I walked down a couple of vertiginous blocks until I found the big Public Market Center sign, then asked directions from a guy running a newsstand. He directed me down a side street that went under the main market and swerved sharply and steeply left. A sign confirmed that this was Post Alley. It looked more like a locale for loading and unloading fish and/or selling drugs. After a hundred yards, it suddenly segued into a section remade in 1990s postmodernist, with hanging baskets with a sushi restaurant and a little deli with a row of people sitting in the window eating identical salads. Soon I saw a restrained sign hanging from a picturesque wooden beam and knew I was in the right place.

I walked in, deciding how to play this. Our working lives had always been very separate. I’d gotten to know Amy’s assistant in L.A. a little from crisis phone calls and occasional flying visits to the house, but she’d left to have a baby a couple of months before Amy realigned her working conditions. I’d heard colleagues’ names mentioned, some enough to vaguely remember. I was pretty sure a Todd was among them. Could be this one, could be some other. There was probably some law that said a Todd had to be working in every advertising agency in the country. The whole deal would have been easier to handle on the phone—I could pretend I was still back out in the sticks and trying to casually get in touch with her—but I was tired of waiting for a return call.
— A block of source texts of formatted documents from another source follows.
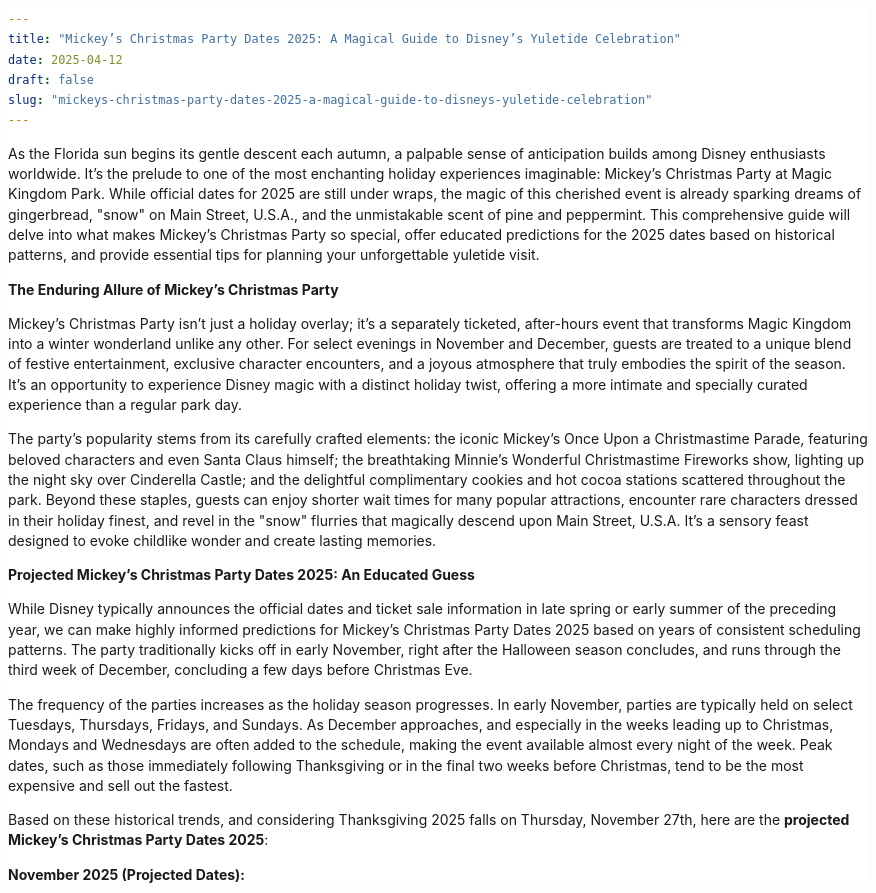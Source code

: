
 ```yaml
---
title: "Mickey’s Christmas Party Dates 2025: A Magical Guide to Disney’s Yuletide Celebration"
date: 2025-04-12
draft: false
slug: "mickeys-christmas-party-dates-2025-a-magical-guide-to-disneys-yuletide-celebration" 
---
```


As the Florida sun begins its gentle descent each autumn, a palpable sense of anticipation builds among Disney enthusiasts worldwide. It’s the prelude to one of the most enchanting holiday experiences imaginable: Mickey’s Christmas Party at Magic Kingdom Park. While official dates for 2025 are still under wraps, the magic of this cherished event is already sparking dreams of gingerbread, "snow" on Main Street, U.S.A., and the unmistakable scent of pine and peppermint. This comprehensive guide will delve into what makes Mickey’s Christmas Party so special, offer educated predictions for the 2025 dates based on historical patterns, and provide essential tips for planning your unforgettable yuletide visit.

**The Enduring Allure of Mickey’s Christmas Party**

Mickey’s Christmas Party isn’t just a holiday overlay; it’s a separately ticketed, after-hours event that transforms Magic Kingdom into a winter wonderland unlike any other. For select evenings in November and December, guests are treated to a unique blend of festive entertainment, exclusive character encounters, and a joyous atmosphere that truly embodies the spirit of the season. It’s an opportunity to experience Disney magic with a distinct holiday twist, offering a more intimate and specially curated experience than a regular park day.

The party’s popularity stems from its carefully crafted elements: the iconic Mickey’s Once Upon a Christmastime Parade, featuring beloved characters and even Santa Claus himself; the breathtaking Minnie’s Wonderful Christmastime Fireworks show, lighting up the night sky over Cinderella Castle; and the delightful complimentary cookies and hot cocoa stations scattered throughout the park. Beyond these staples, guests can enjoy shorter wait times for many popular attractions, encounter rare characters dressed in their holiday finest, and revel in the "snow" flurries that magically descend upon Main Street, U.S.A. It’s a sensory feast designed to evoke childlike wonder and create lasting memories.

**Projected Mickey’s Christmas Party Dates 2025: An Educated Guess**

While Disney typically announces the official dates and ticket sale information in late spring or early summer of the preceding year, we can make highly informed predictions for Mickey’s Christmas Party Dates 2025 based on years of consistent scheduling patterns. The party traditionally kicks off in early November, right after the Halloween season concludes, and runs through the third week of December, concluding a few days before Christmas Eve.

The frequency of the parties increases as the holiday season progresses. In early November, parties are typically held on select Tuesdays, Thursdays, Fridays, and Sundays. As December approaches, and especially in the weeks leading up to Christmas, Mondays and Wednesdays are often added to the schedule, making the event available almost every night of the week. Peak dates, such as those immediately following Thanksgiving or in the final two weeks before Christmas, tend to be the most expensive and sell out the fastest.

Based on these historical trends, and considering Thanksgiving 2025 falls on Thursday, November 27th, here are the **projected Mickey’s Christmas Party Dates 2025**:

**November 2025 (Projected Dates):**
Reception was an existential statement, and they’d spent a lot of money on it, mainly in an attempt to make it look like they hadn’t, which is presumably the kind of thing that impresses the hell out of other advertising folk. Each chair cost far more than the woman behind the desk earned in a month, but she didn’t seem put out by this. She was all in black and willowy and big-eyed—yet also possessed of a fierce intelligence, you could just tell—and came across like a girl who inhabited the best of all possible worlds and was anxious to spread the joy around.

I asked for Todd and in return was asked if I was expected.

“Oh no,” I said, shrugging in what I hoped was a charming way. I didn’t have much practice. “Just here on the off chance.”

She beamed, as if this were simply the best possible way of stopping by, and got on the phone. She nodded vigorously at the end of her conversation, so I assumed that either I was good to go or she had mildly lost her mind.

Five minutes later someone eerily identical appeared from behind a frosted-glass door at the end of the room. She beckoned, and I got up and followed her into the offices beyond. This woman evidently inhabited only the third-or fourth-best of all worlds and was not disposed to mirth or unnecessary chatter, though I did learn that her name was Bianca. We took an elevator up two floors and then marched along a corridor with glass walls, past funky little rooms in which pairs of short-haired people were working so hard and creatively it made me want to set off a fire alarm, preferably by starting an actual fire.

At the end she opened a door and ushered me through.

“Todd Crane,” she announced.

Ah, I thought, only at that moment realizing I was about to talk to a third of the people who made up the company name.

I found myself in an austere space with big windows on two sides, giving a wide view of Elliott Bay and the piers. The remaining walls were covered with framed certificates and awards and huge and celebratory product shots, including a few campaigns I knew Amy had been involved with. In the middle of the room, there was a desk big enough to play basketball on. A trim man in his early fifties was coming out from behind it. Chinos, well-pressed lilac shirt. Hair once black now streaked with flecks of gray, bone structure so blandly handsome he could have been cast in a television spot for just about anything good and wholesome and reasonably expensive.